A situação envolvendo Taiwan e a Lituânia demonstrou a coerção econômica imposta pela China diante do fortalecimento dos laços entre os países. Enquanto Pequim aplicou medidas restritivas contra a Lituânia, visando pressionar o país báltico em relação a Taiwan, a Europa reagiu aprovando um instrumento legal para enfrentar a coerção econômica. Essa dinâmica reflete a busca do Ocidente, sob a liderança de Joe Biden, por conter a influência chinesa e proteger tecnologias estratégicas.

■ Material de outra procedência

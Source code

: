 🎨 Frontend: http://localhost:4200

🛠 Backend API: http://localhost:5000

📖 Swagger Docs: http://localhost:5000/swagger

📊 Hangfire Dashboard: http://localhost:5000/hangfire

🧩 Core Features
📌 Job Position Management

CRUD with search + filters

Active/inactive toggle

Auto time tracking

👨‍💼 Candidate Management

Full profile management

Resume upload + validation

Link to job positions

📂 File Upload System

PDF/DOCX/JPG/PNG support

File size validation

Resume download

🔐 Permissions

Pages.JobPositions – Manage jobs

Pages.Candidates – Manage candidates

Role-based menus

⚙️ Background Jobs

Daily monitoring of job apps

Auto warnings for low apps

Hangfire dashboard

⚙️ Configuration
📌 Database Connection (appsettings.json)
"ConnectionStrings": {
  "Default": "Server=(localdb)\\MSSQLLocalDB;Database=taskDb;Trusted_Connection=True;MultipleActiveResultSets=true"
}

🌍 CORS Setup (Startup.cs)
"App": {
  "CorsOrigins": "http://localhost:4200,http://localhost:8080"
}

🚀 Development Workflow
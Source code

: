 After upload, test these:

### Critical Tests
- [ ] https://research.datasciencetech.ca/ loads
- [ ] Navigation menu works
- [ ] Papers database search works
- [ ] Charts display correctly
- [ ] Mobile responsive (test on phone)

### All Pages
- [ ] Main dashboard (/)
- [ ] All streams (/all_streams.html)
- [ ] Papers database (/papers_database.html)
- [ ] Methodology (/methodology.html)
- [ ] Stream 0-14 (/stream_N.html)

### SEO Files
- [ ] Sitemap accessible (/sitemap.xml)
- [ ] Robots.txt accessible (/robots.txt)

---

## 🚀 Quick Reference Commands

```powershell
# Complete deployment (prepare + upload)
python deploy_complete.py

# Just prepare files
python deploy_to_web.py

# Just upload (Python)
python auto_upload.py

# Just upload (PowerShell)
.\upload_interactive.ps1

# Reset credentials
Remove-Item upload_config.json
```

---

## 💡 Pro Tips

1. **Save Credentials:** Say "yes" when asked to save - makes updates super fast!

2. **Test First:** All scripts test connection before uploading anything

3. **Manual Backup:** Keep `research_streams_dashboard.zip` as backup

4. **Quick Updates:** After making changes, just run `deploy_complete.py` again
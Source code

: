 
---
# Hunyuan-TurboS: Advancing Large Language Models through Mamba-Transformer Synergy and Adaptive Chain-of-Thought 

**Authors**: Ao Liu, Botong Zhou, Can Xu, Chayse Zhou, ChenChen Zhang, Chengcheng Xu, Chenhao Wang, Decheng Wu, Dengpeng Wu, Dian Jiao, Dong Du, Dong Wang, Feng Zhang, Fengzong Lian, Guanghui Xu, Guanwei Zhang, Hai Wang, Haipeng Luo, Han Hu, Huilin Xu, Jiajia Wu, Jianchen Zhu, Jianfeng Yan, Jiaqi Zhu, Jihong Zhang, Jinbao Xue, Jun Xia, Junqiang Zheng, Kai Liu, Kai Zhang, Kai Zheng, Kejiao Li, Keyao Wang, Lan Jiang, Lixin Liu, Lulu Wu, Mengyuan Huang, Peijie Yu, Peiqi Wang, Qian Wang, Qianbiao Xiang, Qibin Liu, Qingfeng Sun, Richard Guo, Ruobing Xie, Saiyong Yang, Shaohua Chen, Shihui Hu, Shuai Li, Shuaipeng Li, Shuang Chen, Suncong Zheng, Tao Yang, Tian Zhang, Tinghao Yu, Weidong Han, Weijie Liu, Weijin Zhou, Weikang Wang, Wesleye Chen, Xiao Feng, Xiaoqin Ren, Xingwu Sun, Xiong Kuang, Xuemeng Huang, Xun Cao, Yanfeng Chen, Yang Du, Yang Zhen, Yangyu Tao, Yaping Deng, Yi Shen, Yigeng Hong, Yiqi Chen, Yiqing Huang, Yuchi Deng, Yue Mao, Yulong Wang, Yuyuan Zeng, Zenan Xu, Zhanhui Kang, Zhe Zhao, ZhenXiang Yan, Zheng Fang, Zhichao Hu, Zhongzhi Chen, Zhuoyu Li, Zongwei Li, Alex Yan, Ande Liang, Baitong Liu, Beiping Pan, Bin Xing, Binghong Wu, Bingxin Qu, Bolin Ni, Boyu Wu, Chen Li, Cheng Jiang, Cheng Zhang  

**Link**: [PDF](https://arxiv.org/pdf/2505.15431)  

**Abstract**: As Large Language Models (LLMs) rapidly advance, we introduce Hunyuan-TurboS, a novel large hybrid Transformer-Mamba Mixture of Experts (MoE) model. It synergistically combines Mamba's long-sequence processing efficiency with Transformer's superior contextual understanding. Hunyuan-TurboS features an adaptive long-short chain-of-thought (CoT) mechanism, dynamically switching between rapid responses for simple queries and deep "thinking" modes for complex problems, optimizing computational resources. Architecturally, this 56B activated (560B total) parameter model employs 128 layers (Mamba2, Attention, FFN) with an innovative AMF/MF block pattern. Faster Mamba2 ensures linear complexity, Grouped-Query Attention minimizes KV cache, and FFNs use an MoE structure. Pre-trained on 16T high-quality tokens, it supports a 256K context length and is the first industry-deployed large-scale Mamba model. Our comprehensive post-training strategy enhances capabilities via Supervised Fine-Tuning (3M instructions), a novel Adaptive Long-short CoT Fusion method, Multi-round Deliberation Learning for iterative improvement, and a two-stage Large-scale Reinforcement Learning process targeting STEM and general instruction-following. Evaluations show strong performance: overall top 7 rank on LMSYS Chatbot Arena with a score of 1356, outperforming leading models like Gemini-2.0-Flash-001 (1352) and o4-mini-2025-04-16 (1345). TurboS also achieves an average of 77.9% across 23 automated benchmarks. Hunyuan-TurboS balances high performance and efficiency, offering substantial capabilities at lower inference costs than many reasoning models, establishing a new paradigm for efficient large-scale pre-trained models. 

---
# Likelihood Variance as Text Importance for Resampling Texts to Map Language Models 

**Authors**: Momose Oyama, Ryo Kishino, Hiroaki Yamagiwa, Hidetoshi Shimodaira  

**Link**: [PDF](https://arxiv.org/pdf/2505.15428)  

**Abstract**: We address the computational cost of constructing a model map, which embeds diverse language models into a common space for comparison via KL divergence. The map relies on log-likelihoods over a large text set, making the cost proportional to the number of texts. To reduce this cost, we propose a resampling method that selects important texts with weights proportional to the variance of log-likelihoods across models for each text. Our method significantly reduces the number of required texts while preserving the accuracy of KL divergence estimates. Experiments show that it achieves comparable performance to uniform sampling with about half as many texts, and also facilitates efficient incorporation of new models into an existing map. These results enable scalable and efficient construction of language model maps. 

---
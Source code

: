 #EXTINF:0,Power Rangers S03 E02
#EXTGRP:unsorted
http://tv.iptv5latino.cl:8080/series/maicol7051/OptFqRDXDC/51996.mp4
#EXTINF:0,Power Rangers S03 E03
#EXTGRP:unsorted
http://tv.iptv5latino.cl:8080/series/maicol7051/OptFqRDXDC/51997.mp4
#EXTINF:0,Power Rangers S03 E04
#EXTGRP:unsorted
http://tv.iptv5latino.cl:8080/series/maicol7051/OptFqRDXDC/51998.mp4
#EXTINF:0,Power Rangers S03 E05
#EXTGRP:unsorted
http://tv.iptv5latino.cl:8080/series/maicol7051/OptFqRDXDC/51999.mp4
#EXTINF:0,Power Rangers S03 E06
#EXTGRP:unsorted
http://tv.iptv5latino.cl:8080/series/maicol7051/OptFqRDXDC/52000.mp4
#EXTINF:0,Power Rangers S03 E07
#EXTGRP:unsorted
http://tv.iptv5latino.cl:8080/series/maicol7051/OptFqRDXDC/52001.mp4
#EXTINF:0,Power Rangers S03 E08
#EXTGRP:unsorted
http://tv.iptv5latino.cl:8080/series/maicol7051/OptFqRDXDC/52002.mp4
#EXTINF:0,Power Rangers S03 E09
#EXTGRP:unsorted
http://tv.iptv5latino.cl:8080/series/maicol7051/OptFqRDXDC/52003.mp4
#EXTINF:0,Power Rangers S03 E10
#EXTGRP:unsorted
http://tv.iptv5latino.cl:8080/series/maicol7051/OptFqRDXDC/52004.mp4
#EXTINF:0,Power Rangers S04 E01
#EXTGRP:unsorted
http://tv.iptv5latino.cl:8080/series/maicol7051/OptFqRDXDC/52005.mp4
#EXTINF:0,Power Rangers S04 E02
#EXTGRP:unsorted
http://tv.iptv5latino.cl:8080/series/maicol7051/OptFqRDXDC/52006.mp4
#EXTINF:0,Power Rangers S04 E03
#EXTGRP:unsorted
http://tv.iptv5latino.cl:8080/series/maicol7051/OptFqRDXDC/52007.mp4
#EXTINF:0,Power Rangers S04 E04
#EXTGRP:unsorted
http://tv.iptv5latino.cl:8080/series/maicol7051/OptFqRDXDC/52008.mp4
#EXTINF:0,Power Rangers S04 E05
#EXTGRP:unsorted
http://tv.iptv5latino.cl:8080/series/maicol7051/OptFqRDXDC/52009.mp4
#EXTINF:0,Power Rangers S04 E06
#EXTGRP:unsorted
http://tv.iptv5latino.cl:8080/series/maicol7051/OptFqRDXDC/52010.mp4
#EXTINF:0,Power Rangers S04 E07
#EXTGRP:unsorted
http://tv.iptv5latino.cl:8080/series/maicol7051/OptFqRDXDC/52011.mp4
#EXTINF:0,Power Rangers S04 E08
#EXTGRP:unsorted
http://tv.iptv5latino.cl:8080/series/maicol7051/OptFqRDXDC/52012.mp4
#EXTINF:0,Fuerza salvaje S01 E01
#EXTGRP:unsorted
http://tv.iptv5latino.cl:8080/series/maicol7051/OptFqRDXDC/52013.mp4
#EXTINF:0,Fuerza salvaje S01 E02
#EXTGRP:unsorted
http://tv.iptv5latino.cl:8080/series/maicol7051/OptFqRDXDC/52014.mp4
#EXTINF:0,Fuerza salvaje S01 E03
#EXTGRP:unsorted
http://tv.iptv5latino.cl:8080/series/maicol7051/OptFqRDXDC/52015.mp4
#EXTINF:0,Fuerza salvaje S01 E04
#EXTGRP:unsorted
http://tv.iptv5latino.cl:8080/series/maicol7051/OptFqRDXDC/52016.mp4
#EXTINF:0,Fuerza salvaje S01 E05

Os líderes do G7 comprometeram-se a evitar o uso da dependência econômica como ferramenta política, evidenciando uma postura conjunta em relação à China. Contudo, a volta de Trump à presidência dos EUA trouxe mudanças significativas nesse cenário. Através de ameaças tarifárias e intimidações, o presidente americano impactou a ordem internacional estabelecida após a Segunda Guerra Mundial, culminando na fragilização das alianças globais.
Ao invés de fortalecer uma frente unida contra a China, líderes europeus passaram a considerar medidas de defesa econômica contra os EUA. A Alemanha criticou as ações de Trump, enquanto o presidente francês lamentou a falta de regras no cenário internacional. O impacto dessa mudança foi sentido no Fórum Econômico Mundial, onde o primeiro-ministro do Canadá alertou para a necessidade de união entre as potências médias diante das pressões das grandes potências.
A estratégia de Trump tem resultado em um aumento da influência de Xi Jinping no cenário internacional. Enquanto os EUA buscam estabelecer uma esfera de influência exclusiva, as ações do presidente americano têm impulsionado a China como uma alternativa econômica e diplomática. A postura errática de Trump expõe as contradições da estratégia americana, enfraquecendo a confiança dos parceiros e fortalecendo a posição de Xi Jinping.
Diante desse contexto, países como o Canadá têm buscado se distanciar das políticas americanas, estabelecendo acordos comerciais com a China e formando coalizões conforme a necessidade. A Índia também adota uma postura de equilíbrio em suas relações internacionais, buscando proteção frente às potências mundiais. A fragmentação do bloco ocidental e o desgaste da liderança americana abrem espaço para a China se apresentar como uma alternativa viável no cenário global.
Assim, a postura de Trump em relação à China acaba fortalecendo a posição de Xi Jinping e elevando o prestígio global do líder chinês. Em um cenário de incerteza em relação às ações dos EUA, muitos países consideram que uma dependência moderada da China é necessária não apenas para o crescimento econômico, mas também para proteger-se das pressões de Washington, contribuindo para uma reconfiguração das relações internacionais.